Мы вышли из-за стеллажей на открытое пространство и … О, Боже! По моему столу растекалась вонючая жижа в середине которой зеленел сгусток водорослей. Ваня сразу сник. Я бодро похлопала его по плечу.      
- Не хочешь ночевать в одиночестве? – Поинтересовалась полушутливо, надеялась, что он начнёт хорохориться и не будет таким печальным.
- Я за тебя переживаю.
- О, это ты зря. Здесь ночью тишь и благодать. Я в прошлый раз отлично выспалась.

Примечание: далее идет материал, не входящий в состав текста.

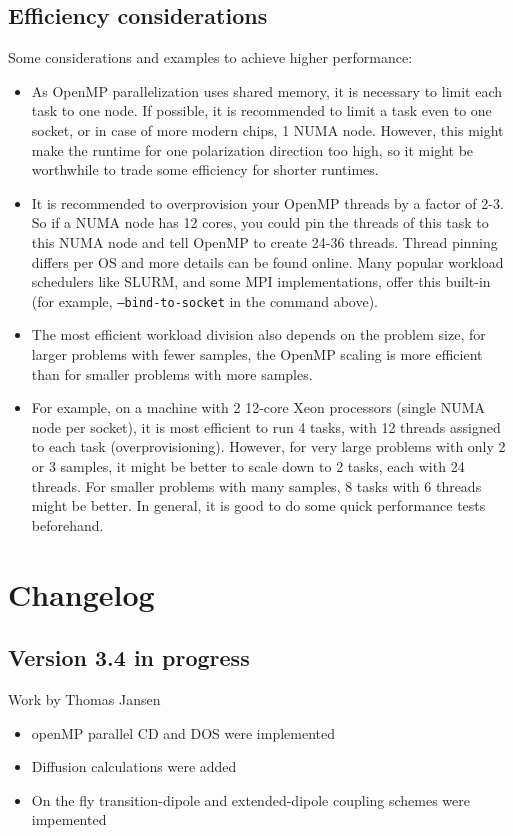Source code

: \documentclass[12pt]{book}
\begin{document}
\subsection{Efficiency considerations}
Some considerations and examples to achieve higher performance:
\begin{itemize}
\item As OpenMP parallelization uses shared memory, it is necessary to limit each task to one node. If possible, it is recommended to limit a task even to one socket, or in case of more modern chips, 1 NUMA node. However, this might make the runtime for one polarization direction too high, so it might be worthwhile to trade some efficiency for shorter runtimes.
\item It is recommended to overprovision your OpenMP threads by a factor of 2-3. So if a NUMA node has 12 cores, you could pin the threads of this task to this NUMA node and tell OpenMP to create 24-36 threads. Thread pinning differs per OS and more details can be found online. Many popular workload schedulers like SLURM, and some MPI implementations, offer this built-in (for example, {\tt --bind-to-socket} in the command above).
\item The most efficient workload division also depends on the problem size, for larger problems with fewer samples, the OpenMP scaling is more efficient than for smaller problems with more samples.
\item For example, on a machine with 2 12-core Xeon processors (single NUMA node per socket), it is most efficient to run 4 tasks, with 12 threads assigned to each task (overprovisioning). However, for very large problems with only 2 or 3 samples, it might be better to scale down to 2 tasks, each with 24 threads. For smaller problems with many samples, 8 tasks with 6 threads might be better. In general, it is good to do some quick performance tests beforehand.
\end{itemize}

\section{Changelog}
\subsection{Version 3.4 in progress}
{\small Work by Thomas Jansen}
\begin{itemize}
\item openMP parallel CD and DOS were implemented
\item Diffusion calculations were added
\item On the fly transition-dipole and extended-dipole coupling schemes were impemented
\end{itemize}
\end{document}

- А я не выспался. Всю ночь о тебе думал.
- Ты это брось. – Не скрою, мне было приятно его внимание. – Обещай, что на сей раз не будешь глупым малышом, который без мамочки сопли пускает в подушку, вместо того, чтобы спокойненько спать. 
Он обиженно надул губки и пошёл к столу.
Я, понимая, что погорячилась, тоскливо смотрела, как мой сын садиться за стол и берёт в руки разъём. Извиняться было бесполезно, так быстро он не простит. Но может оно и к лучшему, лучше пусть злиться, чем переживает.
Чтобы убрать на своём рабочем столе, я снова обратилась к аптечке, надела резиновые перчатки, затолкала водоросли в кулёк, потом туда же сунула перчатки и, перед тем, как бросить в мусорник под столом, всё плотно запечатала. Столешницу протёрла ватой и бинтами, которые отправила в другой кулёк. Закончив с уборкой, взялась за работу.